Debugging Guide
This guide covers practical techniques for understanding what your Ratchet jobs are doing at runtime, from event tracing to database-level inspection. JobContext.logger() exists on every job and is backed by JBoss Logging by default; database persistence of those log lines is optional.
Using JobContext.logger()
Every job has access to a JobContext that provides a job-scoped logger. The default logger writes to the runtime logging backend and publishes JobLogLine events. If your application observes and persists those events, the entries can be stored in scheduler_job_log, giving you a structured execution trace tied to each job ID.
@ApplicationScoped
public class DataImportService {
public void importData() {
JobContext ctx = JobContext.current();
JobLogger log = ctx.logger();
log.info("Starting import for job " + ctx.jobId());
String batchSize = ctx.param("batchSize", "100");
log.info("Using batch size: " + batchSize);
try {
int rows = processRecords(Integer.parseInt(batchSize));
log.info("Imported " + rows + " rows successfully");
} catch (Exception e) {
log.error("Import failed: " + e.getMessage());
throw e;
}
}
}
Querying Job Logs
If your application persists JobLogLine events, you can retrieve them after a job runs:
-- Get all log entries for a specific job, ordered chronologically
SELECT ts, level, message
FROM scheduler_job_log
WHERE job_id = '01902c4e-c4f3-7b8a-9d3e-fedcba987654'
ORDER BY ts ASC;
-- Find jobs that logged errors in the last hour
SELECT DISTINCT jl.job_id, j.status, j.last_error, jl.message
FROM scheduler_job_log jl
JOIN scheduler_job j ON j.job_id = jl.job_id
WHERE jl.level = 'ERROR'
AND jl.ts >= NOW() - INTERVAL '1 hour'
ORDER BY jl.ts DESC;
Using Job Parameters for Debug Context
Attach parameters at submission time to carry context through to execution:
scheduler.enqueue(importService::importData)

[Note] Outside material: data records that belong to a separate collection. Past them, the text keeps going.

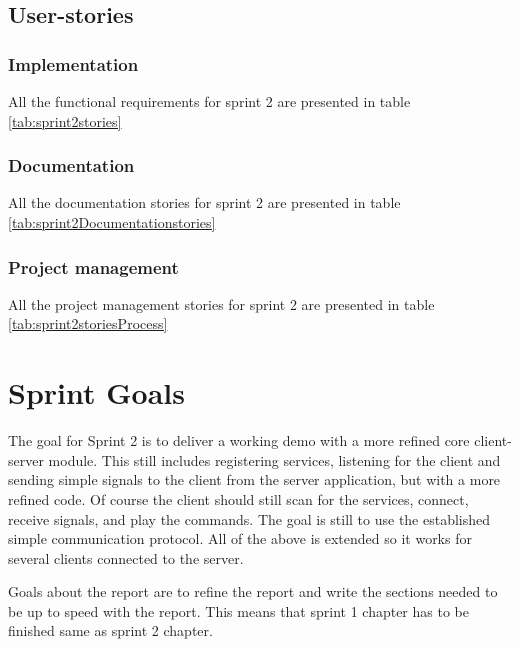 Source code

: \subsection{User-stories}

\subsubsection*{Implementation}
All the functional requirements for sprint 2 are presented in table \ref{tab:sprint2stories}

\subsubsection*{Documentation}
All the documentation stories for sprint 2 are presented in table \ref{tab:sprint2Documentationstories}

\subsubsection*{Project management}
All the project management stories for sprint 2 are presented in table \ref{tab:sprint2storiesProcess}

\section{Sprint Goals}
The goal for Sprint 2 is to deliver a working demo with a more refined core client-server module. 
This still includes registering services, listening for the client and sending simple signals to the client from the server application, but with a more refined code. 
Of course the client should still scan for the services, connect, receive signals, and play the commands. 
The goal is still to use the established simple communication protocol. 
All of the above is extended so it works for several clients connected to the server.

Goals about the report are to refine the report and write the sections needed to be up to speed with the report. This means that sprint 1 chapter has to be finished same as sprint 2 chapter. 

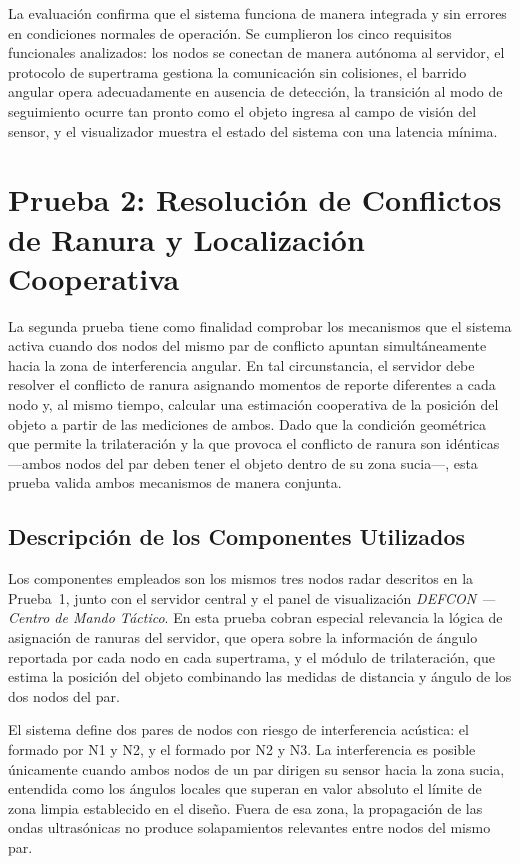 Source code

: La evaluación confirma que el sistema funciona de manera integrada y sin errores en condiciones normales de operación. Se cumplieron los cinco requisitos funcionales analizados: los nodos se conectan de manera autónoma al servidor, el protocolo de supertrama gestiona la comunicación sin colisiones, el barrido angular opera adecuadamente en ausencia de detección, la transición al modo de seguimiento ocurre tan pronto como el objeto ingresa al campo de visión del sensor, y el visualizador muestra el estado del sistema con una latencia mínima.

\clearpage
\section{Prueba 2: Resolución de Conflictos de Ranura y Localización Cooperativa}

La segunda prueba tiene como finalidad comprobar los mecanismos que el sistema activa cuando dos nodos del mismo par de conflicto apuntan simultáneamente hacia la zona de interferencia angular. En tal circunstancia, el servidor debe resolver el conflicto de ranura asignando momentos de reporte diferentes a cada nodo y, al mismo tiempo, calcular una estimación cooperativa de la posición del objeto a partir de las mediciones de ambos. Dado que la condición geométrica que permite la trilateración y la que provoca el conflicto de ranura son idénticas ---ambos nodos del par deben tener el objeto dentro de su zona sucia---, esta prueba valida ambos mecanismos de manera conjunta.

\subsection{Descripción de los Componentes Utilizados}

Los componentes empleados son los mismos tres nodos radar descritos en la Prueba~1, junto con el servidor central y el panel de visualización \textit{DEFCON — Centro de Mando Táctico}. En esta prueba cobran especial relevancia la lógica de asignación de ranuras del servidor, que opera sobre la información de ángulo reportada por cada nodo en cada supertrama, y el módulo de trilateración, que estima la posición del objeto combinando las medidas de distancia y ángulo de los dos nodos del par.

El sistema define dos pares de nodos con riesgo de interferencia acústica: el formado por N1 y N2, y el formado por N2 y N3. La interferencia es posible únicamente cuando ambos nodos de un par dirigen su sensor hacia la zona sucia, entendida como los ángulos locales que superan en valor absoluto el límite de zona limpia establecido en el diseño. Fuera de esa zona, la propagación de las ondas ultrasónicas no produce solapamientos relevantes entre nodos del mismo par.

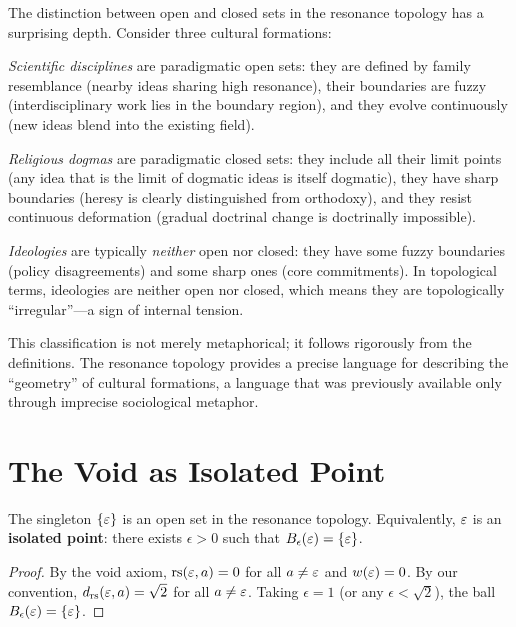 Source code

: \begin{remark}
The distinction between open and closed sets in the resonance topology
has a surprising depth.  Consider three cultural formations:

\emph{Scientific disciplines} are paradigmatic open sets: they are
defined by family resemblance (nearby ideas sharing high resonance),
their boundaries are fuzzy (interdisciplinary work lies in the boundary
region), and they evolve continuously (new ideas blend into the existing
field).

\emph{Religious dogmas} are paradigmatic closed sets: they include all
their limit points (any idea that is the limit of dogmatic ideas is
itself dogmatic), they have sharp boundaries (heresy is clearly
distinguished from orthodoxy), and they resist continuous deformation
(gradual doctrinal change is doctrinally impossible).

\emph{Ideologies} are typically \emph{neither} open nor closed: they
have some fuzzy boundaries (policy disagreements) and some sharp ones
(core commitments).  In topological terms, ideologies are neither
open nor closed, which means they are topologically ``irregular''---a
sign of internal tension.

This classification is not merely metaphorical; it follows rigorously
from the definitions.  The resonance topology provides a precise
language for describing the ``geometry'' of cultural formations, a
language that was previously available only through imprecise sociological
metaphor.
\end{remark}

\section{The Void as Isolated Point}
\label{sec:void-isolated}

\begin{theorem}
\label{thm:void-isolated}
The singleton $\{\void\}$ is an open set in the resonance topology.
Equivalently, $\void$ is an \textbf{isolated point}: there exists
$\epsilon > 0$ such that $B_\epsilon(\void) = \{\void\}$.
\end{theorem}

\begin{proof}
By the void axiom, $\rs(\void, a) = 0$ for all $a \neq \void$
and $w(\void) = 0$.  By our convention, $d_{\rs}(\void, a) =
\sqrt{2}$ for all $a \neq \void$.  Taking $\epsilon = 1$
(or any $\epsilon < \sqrt{2}$), the ball $B_\epsilon(\void) =
\{\void\}$.
\end{proof}

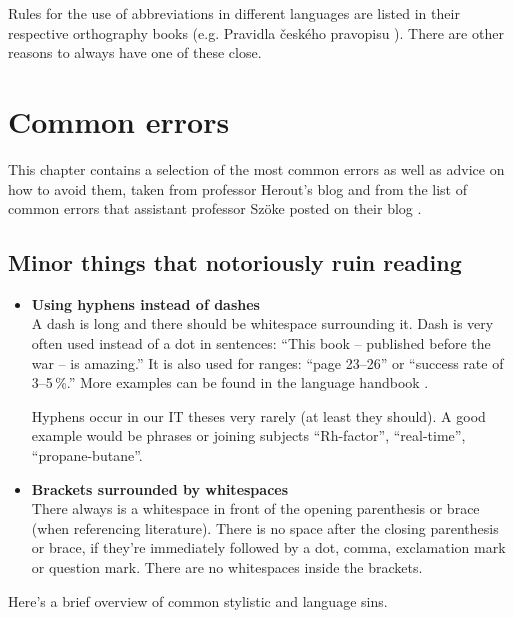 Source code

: Rules for the use of abbreviations in different languages are listed in their respective orthography books (e.g. Pravidla českého pravopisu \cite{Pravidla}). There are other reasons to always have one of these close.

\section{Common errors}
\label{chyby}

This chapter contains a selection of the most common errors as well as advice on how to avoid them, taken from professor Herout's blog \cite{Herout} and from the list of common errors that assistant professor Szöke posted on their blog \cite{chyby}.

\subsection*{Minor things that notoriously ruin reading}

\begin{itemize}
	\item{
		\textbf{Using hyphens instead of dashes} \\
		A dash is long and there should be whitespace surrounding it. Dash is very often used instead of a dot in sentences: ``This book -- published before the war -- is amazing.'' It is also used for ranges: 	``page 23--26'' or ``success rate of 3--5\,\%.'' More examples can be found in the language handbook \cite{prirucka}.

Hyphens occur in our IT theses very rarely (at least they should). A good example would be phrases or joining subjects ``Rh-factor'', ``real-time'', ``propane-butane''.
	}
    \item{
    	\textbf{Brackets surrounded by whitespaces} \\
        There always is a whitespace in front of the opening parenthesis or brace (when referencing literature). There is no space after the closing parenthesis or brace, if they're immediately followed by a dot, comma, exclamation mark or question mark. There are no whitespaces inside the brackets.
    }
\end{itemize}

\noindent Here's a brief overview of common stylistic and language sins.

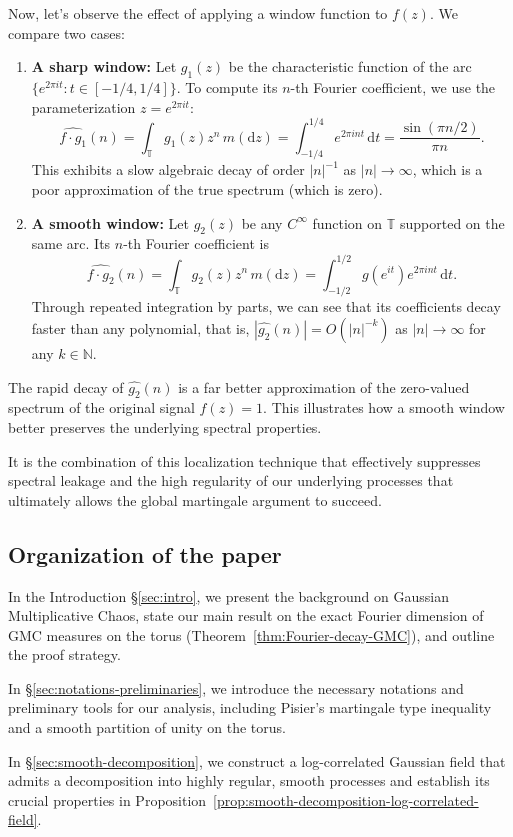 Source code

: \documentclass[12pt]{amsart}
\theoremstyle{definition}
\theoremstyle{remark}
\numberwithin{equation}{section}
\begin{document}
Now, let's observe the effect of applying a window function to $f(z)$. We compare two cases:
\begin{enumerate}
	\item \textbf{A sharp window:} Let $g_1(z)$ be the characteristic function of the arc $\{e^{2\pi i t}:t\in [-1/4, 1/4]\}$. To compute its $n$-th Fourier coefficient, we use the parameterization $z=e^{2\pi it}$:
	\[
	\widehat{f\cdot g_1}(n) = \int_{\mathbb{T}} g_1(z) z^n\,m(\mathrm{d}z) = \int_{-1/4}^{1/4} e^{2\pi i nt}\,\mathrm{d}t = \frac{\sin(\pi n/2)}{\pi n}.
	\]
	This exhibits a slow algebraic decay of order $|n|^{-1}$ as $|n|\to \infty$, which is a poor approximation of the true spectrum (which is zero).
	
	\item \textbf{A smooth window:} Let $g_2(z)$ be any $C^\infty$ function on $\mathbb{T}$ supported on the same arc. Its $n$-th Fourier coefficient is
	\[
	\widehat{f\cdot g_2}(n) = \int_{\mathbb{T}} g_2(z) z^n\,m(\mathrm{d}z)=\int_{-1/2}^{1/2}g(e^{it})e^{2\pi i nt}\,\mathrm{d}t.
	\]
	Through repeated integration by parts, we can see that its coefficients decay faster than any polynomial, that is, $|\widehat{g_2}(n)| = O(|n|^{-k})$ as $|n|\to \infty$ for any $k \in \mathbb{N}$.
\end{enumerate}
The rapid decay of $\widehat{g_2}(n)$ is a far better approximation of the zero-valued spectrum of the original signal $f(z)=1$. This illustrates how a smooth window better preserves the underlying spectral properties.

It is the combination of this localization technique that effectively suppresses spectral leakage and the high regularity of our underlying processes that ultimately allows the global martingale argument to succeed.

\subsection{Organization of the paper}
In the Introduction \S\ref{sec:intro}, we present the background on Gaussian Multiplicative Chaos, state our main result on the exact Fourier dimension of GMC measures on the torus (Theorem~\ref{thm:Fourier-decay-GMC}), and outline the proof strategy.

In \S\ref{sec:notations-preliminaries}, we introduce the necessary notations and preliminary tools for our analysis, including Pisier's martingale type inequality and a smooth partition of unity on the torus.

In \S\ref{sec:smooth-decomposition}, we construct a log-correlated Gaussian field that admits a decomposition into highly regular, smooth processes and establish its crucial properties in Proposition~\ref{prop:smooth-decomposition-log-correlated-field}.
\end{document}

.withParam("batchSize", "500")
.withParam("source", "quarterly-report")
.withParam("requestedBy", currentUser.getName())
.submit();
These parameters are accessible via JobContext.current().param("key") and stored in the params column of scheduler_job:
-- Find jobs by parameter values
SELECT job_id, status, params::jsonb ->> 'source' as source
FROM scheduler_job
WHERE params::jsonb ->> 'source' = 'quarterly-report';
Event Listeners for Tracing Job Lifecycle
For real-time debugging, register an event listener that logs all lifecycle transitions:
@ApplicationScoped
public class LifecycleTracer {
private static final Logger log = Logger.getLogger(LifecycleTracer.class.getName());
@Inject
JobSchedulerService scheduler;
private Consumer<Object> listener;
public void startTracing() {
listener = event -> {
switch (event) {
case JobStartedEvent e ->
log.info("[TRACE] Job " + e.getJobId() + " STARTED on " + e.getNodeId()
+ " [type=" + e.getJobType() + ", priority=" + e.getPriority() + "]");
case JobCompletedEvent e ->
log.info("[TRACE] Job " + e.getJobId() + " COMPLETED in "
+ e.getExecutionTimeMs() + " ms");
case JobRetryingEvent e ->
log.warning("[TRACE] Job " + e.getJobId() + " RETRYING (attempt "
+ e.getAttempt() + "), next at " + e.getNextScheduledTime()
+ ", error: " + e.getErrorMessage());
case JobDlqEvent e ->
log.severe("[TRACE] Job " + e.getJobId() + " -> DLQ after "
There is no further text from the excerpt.